Sarun Tapee

Posted on Sep 24

Garbage Collector Implementation in C

#c #learning

In C, there is no garbage collector. This article will guide you on how to implement a garbage collector for C. You will learn how data is stored in memory and the challenge that C has. By the end, you will be able to make your own garbage collector. The complete code could be found on GitHub

Algorithm

Let's begin with the algorithm for detecting a memory leak. A memory leak occurs when the program keeps allocating heap memory and never frees it when it is no longer used. If your program will finally terminate, it is fine since the operating system will reclaim the memory for other processes to use. But if your program needs to run continuously, your computer will finally run out of memory and crash. So the purpose of the garbage collector is to somehow free the unused memory during runtime.

The first question is how to detect which memory area needs to be freed. The simplest idea is that we can target those memory areas that are not reachable by the program anymore. So there is no need to keep it.

This problem can be modeled as a graph. As you can see in the following picture.

The blue node represents the root of the graph, which is the memory that is located in the stack and the global scope. The green node is a memory in the heap that is reachable from the root. And the red node is a memory that is located in the heap and not reachable.

In conclusion, the algorithm to detect unreachable nodes is to traverse all the nodes in the graph starting from the root and mark the reachable nodes. Then we can identify which node is reachable and which is not.

Challenge

Since C is not a strongly typed language. The challenge is as follows.
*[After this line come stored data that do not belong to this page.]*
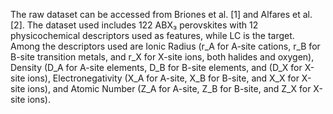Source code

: The raw dataset can be accessed from Briones et al. [1] and Alfares et al. [2]. The dataset used includes 122 ABX₃ perovskites with 12 physicochemical descriptors used as features, while LC is the target. Among the descriptors used are Ionic Radius (r_A for A-site cations, r_B for B-site transition metals, and r_X for X-site ions, both halides and oxygen), Density (D_A for A-site elements, D_B for B-site elements, and (D_X for X-site ions), Electronegativity (X_A for A-site, X_B for B-site, and X_X for X-site ions), and Atomic Number (Z_A for A-site, Z_B for B-site, and Z_X for X-site ions).
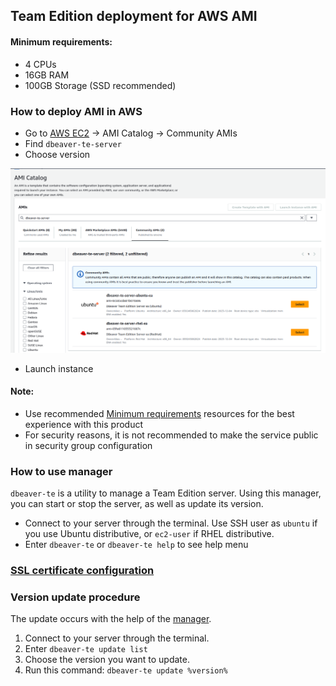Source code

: ## Team Edition deployment for AWS AMI

#### Minimum requirements:

* 4 CPUs
* 16GB RAM
* 100GB Storage (SSD recommended)


### How to deploy AMI in AWS

- Go to [AWS EC2](https://us-east-1.console.aws.amazon.com/ec2/home?region=us-east-1) -> AMI Catalog -> Community AMIs
- Find `dbeaver-te-server`
- Choose version

![example](image.png)

- Launch instance

#### Note:
- Use recommended [Minimum requirements](#minimum-requirements) resources for the best experience with this product
- For security reasons, it is not recommended to make the service public in security group configuration


### How to use manager

`dbeaver-te` is a utility to manage a Team Edition server. Using this manager, you can start or stop the server, as well as update its version.

- Connect to your server through the terminal. Use SSH user as `ubuntu` if you use Ubuntu distributive, or `ec2-user` if RHEL distributive.
- Enter `dbeaver-te` or `dbeaver-te help` to see help menu


### [SSL certificate configuration](../../SSL/READMEmd)


### Version update procedure

The update occurs with the help of the [manager](#team-edition-server-manager).

1. Connect to your server through the terminal.
2. Enter `dbeaver-te update list`
3. Choose the version you want to update.
4. Run this command: `dbeaver-te update %version%`
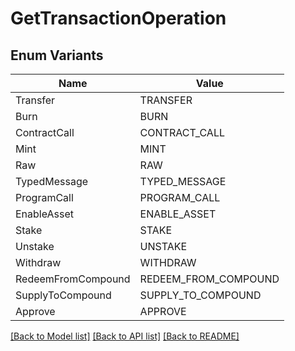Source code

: # GetTransactionOperation

## Enum Variants

| Name | Value |
|---- | -----|
| Transfer | TRANSFER |
| Burn | BURN |
| ContractCall | CONTRACT_CALL |
| Mint | MINT |
| Raw | RAW |
| TypedMessage | TYPED_MESSAGE |
| ProgramCall | PROGRAM_CALL |
| EnableAsset | ENABLE_ASSET |
| Stake | STAKE |
| Unstake | UNSTAKE |
| Withdraw | WITHDRAW |
| RedeemFromCompound | REDEEM_FROM_COMPOUND |
| SupplyToCompound | SUPPLY_TO_COMPOUND |
| Approve | APPROVE |


[[Back to Model list]](../README.md#documentation-for-models) [[Back to API list]](../README.md#documentation-for-api-endpoints) [[Back to README]](../README.md)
There is no metadata at the runtime. So that we do not know the meaning of each byte stored in the memory.
We can cast a type in C to any type, so the pointer value could be stored in a variable of type int.
A programmer can store a pointer value in any form they want. e.g., a Singly Linked List that can traverse in both directions by storing the previous node's address together with the next node's address using the XOR operator.
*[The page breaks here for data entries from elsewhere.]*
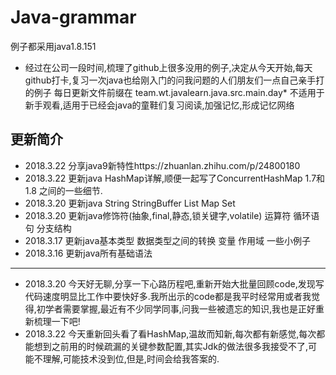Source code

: # Java-grammar
例子都采用java1.8.151
* 经过在公司一段时间,梳理了github上很多没用的例子,决定从今天开始,每天github打卡,复习一次java也给刚入门的问我问题的人们朋友们一点自己亲手打的例子
每日更新文件前缀在 team.wt.javalearn.java.src.main.day* 不适用于新手观看,适用于已经会java的童鞋们复习阅读,加强记忆,形成记忆网络
 ## 更新简介 
* 2018.3.22 分享java9新特性https://zhuanlan.zhihu.com/p/24800180
* 2018.3.22 更新java HashMap详解,顺便一起写了ConcurrentHashMap 1.7和1.8 之间的一些细节.
* 2018.3.20 更新java String StringBuffer List Map Set 
* 2018.3.20 更新java修饰符(抽象,final,静态,锁关键字,volatile) 运算符 循环语句 分支结构 
* 2018.3.17 更新java基本类型 数据类型之间的转换 变量 作用域 一些小例子
* 2018.3.16 更新java所有基础语法
***
* 2018.3.20 今天好无聊,分享一下心路历程吧,重新开始大批量回顾code,发现写代码速度明显比工作中要快好多.我所出示的code都是我平时经常用或者我觉得,初学者需要掌握,最近有不少同学同事,问我一些被遗忘的知识,我也是正好重新梳理一下吧!
* 2018.3.22 今天重新回头看了看HashMap,温故而知新,每次都有新感觉,每次都能想到之前用的时候疏漏的关键参数配置,其实Jdk的做法很多我接受不了,可能不理解,可能技术没到位,但是,时间会给我答案的.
We will not handle challenge no.3, But we need to solve the first two challenges since we need to traverse the graph. There are two possible solutions.

Register metadata (struct name, struct size, number of fields, field name, field type, field size, offset of each field) of every structure in our program to our garbage collector library so that it knows how to deserialize the data.
Scan every byte in the stack and the global area and assume that it is a pointer value. If it points to a valid area address in the heap, follow it.

Comparing the solutions

The first solution will be faster when you traverse the graph, since you know which field is a pointer. But the drawback is that it is more verbose to use since we need to register every struct type in the library. The usage would be like this

typedef struct student_ {
  int id;
  char name[32];
  student_t *friend;
} student_t;

register_struct("student_t", (fields_t *) {
  {"id", "int", sizeof(int)}, 
  {"name", "char", sizeof(char) * 32}, 
  {"friend", "student_t", sizeof(student_t *)}
});

student_t *student = my_calloc("student_t", 1);

This will work, but there are some problems that after calling my_calloc we should now cast the pointer student to another type and store another value than student_t. Another problem is that some struct might contain a void * pointer, then we cannot traverse the graph further because we do not know what type that pointer holds.
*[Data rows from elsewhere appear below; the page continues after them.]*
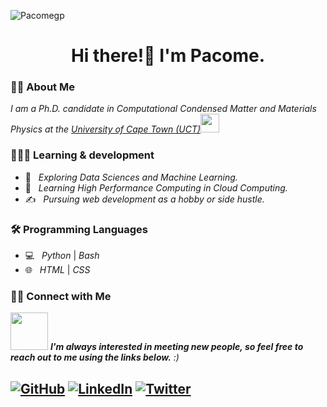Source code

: <p align="left">
  <img src="https://komarev.com/ghpvc/?username=Pacomegp" alt="Pacomegp"/> 
</p> 

<h1 align="center"> Hi there!👋 I'm Pacome. </h1>

<h3> 👨🏻 About Me </h3>

<p><em>I am a Ph.D. candidate in Computational Condensed Matter and Materials Physics at the <a href="https://www.uct.ac.za/">University of Cape Town (UCT)</a><img src="https://media.giphy.com/media/fYSnHlufseco8Fh93Z/giphy.gif" width="30"></em>

<h3> 👨🏻‍💻 Learning & development </h3>

- 🤔 &nbsp; <em>Exploring Data Sciences and Machine Learning.</em>
- 🌱 &nbsp; <em>Learning High Performance Computing in Cloud Computing.</em>
- ✍️ &nbsp; <em>Pursuing web development as a hobby or side hustle.</em>

<h3> 🛠 Programming Languages </h3>

- 💻 &nbsp; <em>Python</em> | <em>Bash</em>
- 🌐 &nbsp; <em>HTML</em> | <em>CSS</em>

<h3> 🤝🏻 Connect with Me </h3>
<img src="https://media.giphy.com/media/LnQjpWaON8nhr21vNW/giphy.gif" width="60"> <em><b>I'm always interested in meeting new people, so feel free to reach out to me using the links below.</b> :)</em>

<h2>
<p align="left">
<a href="https://github.com/Pacomegp/" target="_blank"><img alt="GitHub" src="https://img.shields.io/badge/GitHub-Pacomegp-blue?style=flat&logo=github"></a>
<a href="https://www.linkedin.com/in/pacome-nguimeya/" target="_blank"><img alt="LinkedIn" src="https://img.shields.io/badge/LinkedIn-pacome nguimeya-blue?style=flat&logo=linkedin"></a>
<a href="https://twitter.com/pacomenguimeya" target="_blank"><img alt="Twitter" src="https://img.shields.io/badge/Twitter-@pacomenguimeya-blue?style=flat&logo=twitter"></a>
</p>
<h2/>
With those drawbacks of the first solution, I decided to go with solution no.2, which is scanning every byte on the stack and the global memory area. But we do not need to check every possibility of a byte combination (the sliding window of 8 bytes, the size of the pointer is 8 bytes) because in normal compilation of a C program, the struct field gets padded to contain in word size (the size of the pointer) to make a reading operation faster. Let's look at the example code below.

#include <stdio.h>
#include <stdint.h>

#define sizeof_field(struct_name, field_name) \
  (sizeof(((struct_name *) 0)->field_name))

#define offsetof(struct_name, field_name) \
  ((unsigned int) (intptr_t) &((struct_name *) 0)->field_name)

#define show_field(struct_name, field) \
  (printf("%-16s size=%-8lu offset=%u\n", #struct_name "." #field , sizeof_field(struct_name, field), offsetof(struct_name, field)))

typedef struct emp_ {
    char emp_name[30];
    unsigned int emp_id;
    unsigned int age;
    struct emp_ *mgr;
    float salary;
} emp_t;

int main (void) {
  show_field(emp_t, emp_name);
  show_field(emp_t, emp_id);
  show_field(emp_t, age);
  show_field(emp_t, mgr);
  show_field(emp_t, salary);
}

Output

emp_t.emp_name   size=30       offset=0
emp_t.emp_id     size=4        offset=32
emp_t.age        size=4        offset=36
emp_t.mgr        size=8        offset=40
emp_t.salary     size=4        offset=48

As you can see from the output emp_id field does not start from position 30 but 32 because the field emp_name is padded to 32, and the extra 2 bytes are unused. This may seem like an inefficient use of memory, but this makes the read operation faster. Because the CPU reads memory one word at a time. Imagine that if the emp_name is not padded, the field emp_id data will live in 2 different words, so when you access the field emp_id, the CPU needs to read 2 times and combine the results to get the value.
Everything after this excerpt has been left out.